**Exercise**
Go through the records and copy each line where the string "workflow" occurs.

═══

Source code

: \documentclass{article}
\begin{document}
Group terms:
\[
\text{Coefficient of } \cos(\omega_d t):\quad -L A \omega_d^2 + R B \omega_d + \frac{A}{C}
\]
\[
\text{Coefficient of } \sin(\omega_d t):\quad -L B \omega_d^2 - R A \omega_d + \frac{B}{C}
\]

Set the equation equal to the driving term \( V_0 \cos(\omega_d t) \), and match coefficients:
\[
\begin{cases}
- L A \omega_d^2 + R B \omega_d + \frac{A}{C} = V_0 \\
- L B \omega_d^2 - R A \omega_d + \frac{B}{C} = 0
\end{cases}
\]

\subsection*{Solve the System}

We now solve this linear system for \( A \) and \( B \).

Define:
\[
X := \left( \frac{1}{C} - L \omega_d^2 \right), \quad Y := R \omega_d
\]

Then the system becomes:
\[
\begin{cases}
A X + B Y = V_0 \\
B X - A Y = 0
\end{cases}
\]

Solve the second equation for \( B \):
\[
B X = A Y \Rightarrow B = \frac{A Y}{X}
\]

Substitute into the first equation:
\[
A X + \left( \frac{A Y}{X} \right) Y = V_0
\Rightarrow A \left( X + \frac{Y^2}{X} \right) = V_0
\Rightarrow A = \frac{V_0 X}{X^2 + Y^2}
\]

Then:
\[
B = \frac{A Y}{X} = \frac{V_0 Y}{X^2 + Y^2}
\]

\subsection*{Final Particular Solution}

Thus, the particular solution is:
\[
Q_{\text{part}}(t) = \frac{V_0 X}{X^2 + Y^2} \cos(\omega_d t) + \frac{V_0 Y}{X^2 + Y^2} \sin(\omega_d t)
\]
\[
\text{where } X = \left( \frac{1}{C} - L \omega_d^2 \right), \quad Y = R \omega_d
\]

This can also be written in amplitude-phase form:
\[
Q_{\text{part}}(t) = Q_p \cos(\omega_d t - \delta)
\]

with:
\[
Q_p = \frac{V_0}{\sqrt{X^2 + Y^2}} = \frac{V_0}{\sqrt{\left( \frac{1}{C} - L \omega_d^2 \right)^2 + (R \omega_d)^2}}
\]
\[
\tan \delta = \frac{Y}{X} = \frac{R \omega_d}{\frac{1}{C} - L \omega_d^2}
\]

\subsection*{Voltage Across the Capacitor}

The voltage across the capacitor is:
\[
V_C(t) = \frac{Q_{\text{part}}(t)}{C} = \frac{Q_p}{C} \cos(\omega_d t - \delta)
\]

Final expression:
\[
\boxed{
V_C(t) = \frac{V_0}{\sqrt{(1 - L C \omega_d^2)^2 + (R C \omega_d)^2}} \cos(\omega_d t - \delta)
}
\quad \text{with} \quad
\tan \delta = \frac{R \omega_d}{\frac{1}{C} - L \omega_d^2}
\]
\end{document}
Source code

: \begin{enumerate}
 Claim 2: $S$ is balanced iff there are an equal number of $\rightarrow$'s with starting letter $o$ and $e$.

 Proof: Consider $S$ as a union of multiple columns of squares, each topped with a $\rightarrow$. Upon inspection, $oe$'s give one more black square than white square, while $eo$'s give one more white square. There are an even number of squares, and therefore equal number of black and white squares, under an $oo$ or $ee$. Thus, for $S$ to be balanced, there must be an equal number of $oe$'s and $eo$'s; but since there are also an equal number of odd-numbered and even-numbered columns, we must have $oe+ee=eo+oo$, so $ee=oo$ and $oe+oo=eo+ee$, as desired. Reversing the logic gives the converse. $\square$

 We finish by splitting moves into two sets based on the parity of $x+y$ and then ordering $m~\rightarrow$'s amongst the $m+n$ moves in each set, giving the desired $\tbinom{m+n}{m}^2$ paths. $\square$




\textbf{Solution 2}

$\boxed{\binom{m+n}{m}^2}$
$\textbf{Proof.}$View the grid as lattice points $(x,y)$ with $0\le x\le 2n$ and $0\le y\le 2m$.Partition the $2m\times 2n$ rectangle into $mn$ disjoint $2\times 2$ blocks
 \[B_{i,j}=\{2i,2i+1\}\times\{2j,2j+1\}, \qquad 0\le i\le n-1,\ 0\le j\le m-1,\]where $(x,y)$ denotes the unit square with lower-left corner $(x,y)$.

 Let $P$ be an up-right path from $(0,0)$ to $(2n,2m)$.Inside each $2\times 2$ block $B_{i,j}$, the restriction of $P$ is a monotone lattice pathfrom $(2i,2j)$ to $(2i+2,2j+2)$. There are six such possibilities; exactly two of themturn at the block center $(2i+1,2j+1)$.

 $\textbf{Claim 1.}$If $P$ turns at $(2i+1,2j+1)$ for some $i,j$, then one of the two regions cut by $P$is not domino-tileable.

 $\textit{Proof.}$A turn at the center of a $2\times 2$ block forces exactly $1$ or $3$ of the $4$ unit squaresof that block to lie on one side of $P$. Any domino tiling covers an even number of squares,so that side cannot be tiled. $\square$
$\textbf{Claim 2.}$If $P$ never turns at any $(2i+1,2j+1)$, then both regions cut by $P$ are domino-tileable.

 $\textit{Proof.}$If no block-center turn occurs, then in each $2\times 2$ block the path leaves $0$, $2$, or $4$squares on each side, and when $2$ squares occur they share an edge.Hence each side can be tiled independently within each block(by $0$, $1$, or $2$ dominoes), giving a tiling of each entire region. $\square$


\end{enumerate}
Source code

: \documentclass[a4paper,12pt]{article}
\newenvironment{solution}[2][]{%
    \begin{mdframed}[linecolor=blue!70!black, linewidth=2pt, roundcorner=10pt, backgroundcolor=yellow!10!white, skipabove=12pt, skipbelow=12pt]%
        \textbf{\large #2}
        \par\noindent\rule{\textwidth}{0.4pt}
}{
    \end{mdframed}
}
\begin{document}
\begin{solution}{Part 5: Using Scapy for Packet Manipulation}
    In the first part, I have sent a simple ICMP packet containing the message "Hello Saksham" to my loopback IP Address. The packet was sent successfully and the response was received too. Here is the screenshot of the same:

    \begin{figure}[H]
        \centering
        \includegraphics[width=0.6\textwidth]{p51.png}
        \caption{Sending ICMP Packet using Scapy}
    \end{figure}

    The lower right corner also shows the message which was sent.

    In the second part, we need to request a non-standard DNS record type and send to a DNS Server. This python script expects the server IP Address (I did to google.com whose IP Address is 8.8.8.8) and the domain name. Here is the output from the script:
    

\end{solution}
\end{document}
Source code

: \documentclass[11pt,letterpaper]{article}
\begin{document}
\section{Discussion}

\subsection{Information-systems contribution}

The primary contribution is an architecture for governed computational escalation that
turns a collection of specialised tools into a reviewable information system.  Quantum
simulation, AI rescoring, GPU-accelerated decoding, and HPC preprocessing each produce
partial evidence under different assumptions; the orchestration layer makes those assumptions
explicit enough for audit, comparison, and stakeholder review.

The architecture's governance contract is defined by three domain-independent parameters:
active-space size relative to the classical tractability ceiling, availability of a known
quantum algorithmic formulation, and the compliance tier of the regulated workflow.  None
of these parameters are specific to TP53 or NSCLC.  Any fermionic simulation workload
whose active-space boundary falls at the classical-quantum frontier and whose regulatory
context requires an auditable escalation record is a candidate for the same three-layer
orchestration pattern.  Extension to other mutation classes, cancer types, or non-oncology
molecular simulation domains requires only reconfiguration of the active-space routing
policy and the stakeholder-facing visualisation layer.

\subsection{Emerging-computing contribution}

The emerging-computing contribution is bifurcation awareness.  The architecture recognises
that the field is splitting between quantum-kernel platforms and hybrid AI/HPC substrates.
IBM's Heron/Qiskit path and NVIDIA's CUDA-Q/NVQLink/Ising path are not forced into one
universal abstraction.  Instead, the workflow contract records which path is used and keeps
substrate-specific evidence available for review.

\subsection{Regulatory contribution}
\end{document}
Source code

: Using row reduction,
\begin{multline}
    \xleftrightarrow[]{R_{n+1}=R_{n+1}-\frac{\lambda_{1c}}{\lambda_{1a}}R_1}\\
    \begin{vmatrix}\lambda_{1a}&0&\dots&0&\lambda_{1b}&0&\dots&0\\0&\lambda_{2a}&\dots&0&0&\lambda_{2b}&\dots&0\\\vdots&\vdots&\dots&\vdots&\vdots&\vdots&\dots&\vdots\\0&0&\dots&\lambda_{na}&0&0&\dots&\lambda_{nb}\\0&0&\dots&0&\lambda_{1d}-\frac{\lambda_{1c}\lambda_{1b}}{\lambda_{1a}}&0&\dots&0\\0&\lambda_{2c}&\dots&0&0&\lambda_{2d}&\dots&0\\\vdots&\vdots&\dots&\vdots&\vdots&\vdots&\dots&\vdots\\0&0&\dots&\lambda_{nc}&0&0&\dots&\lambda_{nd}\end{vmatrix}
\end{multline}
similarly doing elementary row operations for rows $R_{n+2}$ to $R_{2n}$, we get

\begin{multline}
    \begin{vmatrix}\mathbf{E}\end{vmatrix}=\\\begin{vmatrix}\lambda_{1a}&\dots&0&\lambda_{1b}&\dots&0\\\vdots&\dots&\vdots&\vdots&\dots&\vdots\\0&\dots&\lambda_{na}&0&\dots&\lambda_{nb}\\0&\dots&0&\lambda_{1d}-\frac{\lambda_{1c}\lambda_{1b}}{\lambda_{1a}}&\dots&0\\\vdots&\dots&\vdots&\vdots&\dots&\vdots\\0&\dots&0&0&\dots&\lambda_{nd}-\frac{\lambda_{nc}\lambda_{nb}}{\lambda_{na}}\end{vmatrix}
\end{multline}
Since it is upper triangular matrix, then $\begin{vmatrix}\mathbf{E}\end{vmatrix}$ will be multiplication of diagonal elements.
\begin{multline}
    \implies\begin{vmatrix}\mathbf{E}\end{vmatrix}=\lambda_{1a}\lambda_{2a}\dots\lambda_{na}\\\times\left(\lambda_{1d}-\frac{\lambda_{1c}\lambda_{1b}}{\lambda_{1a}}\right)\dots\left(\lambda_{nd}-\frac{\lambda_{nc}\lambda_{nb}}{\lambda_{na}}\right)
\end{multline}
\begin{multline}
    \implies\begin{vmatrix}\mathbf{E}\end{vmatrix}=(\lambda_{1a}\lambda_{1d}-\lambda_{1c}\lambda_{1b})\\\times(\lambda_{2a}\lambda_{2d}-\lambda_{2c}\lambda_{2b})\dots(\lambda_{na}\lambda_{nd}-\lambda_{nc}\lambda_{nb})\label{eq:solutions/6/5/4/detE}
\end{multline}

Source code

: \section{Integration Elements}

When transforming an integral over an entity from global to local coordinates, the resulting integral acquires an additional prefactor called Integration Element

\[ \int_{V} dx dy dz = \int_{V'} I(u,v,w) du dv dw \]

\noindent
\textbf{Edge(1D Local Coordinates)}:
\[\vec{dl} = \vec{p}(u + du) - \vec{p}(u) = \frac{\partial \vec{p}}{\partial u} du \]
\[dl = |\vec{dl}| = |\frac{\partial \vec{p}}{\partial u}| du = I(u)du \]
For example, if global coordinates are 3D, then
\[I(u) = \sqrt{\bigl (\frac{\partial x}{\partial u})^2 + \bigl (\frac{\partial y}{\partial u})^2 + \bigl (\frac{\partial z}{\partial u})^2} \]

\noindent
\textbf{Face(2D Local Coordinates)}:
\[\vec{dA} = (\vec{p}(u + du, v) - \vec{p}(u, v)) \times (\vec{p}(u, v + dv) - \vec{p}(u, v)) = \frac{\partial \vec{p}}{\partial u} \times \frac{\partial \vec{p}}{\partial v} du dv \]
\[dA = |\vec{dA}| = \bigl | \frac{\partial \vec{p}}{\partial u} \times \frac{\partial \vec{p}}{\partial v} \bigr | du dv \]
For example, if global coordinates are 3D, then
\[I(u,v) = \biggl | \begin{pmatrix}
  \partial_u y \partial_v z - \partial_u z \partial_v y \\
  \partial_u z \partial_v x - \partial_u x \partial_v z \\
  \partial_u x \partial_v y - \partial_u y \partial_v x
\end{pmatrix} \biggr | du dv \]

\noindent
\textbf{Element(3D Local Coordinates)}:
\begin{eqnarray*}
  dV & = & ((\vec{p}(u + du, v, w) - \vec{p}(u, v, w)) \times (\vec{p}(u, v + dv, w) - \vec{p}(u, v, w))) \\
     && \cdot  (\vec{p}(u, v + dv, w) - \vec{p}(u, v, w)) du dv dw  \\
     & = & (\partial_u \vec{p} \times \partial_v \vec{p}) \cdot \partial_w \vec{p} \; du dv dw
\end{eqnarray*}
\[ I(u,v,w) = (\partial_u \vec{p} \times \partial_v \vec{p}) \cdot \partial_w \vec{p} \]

═══

**Task solution**
quantum algorithmic formulation, and the compliance tier of the regulated workflow.  None
universal abstraction.  Instead, the workflow contract records which path is used and keeps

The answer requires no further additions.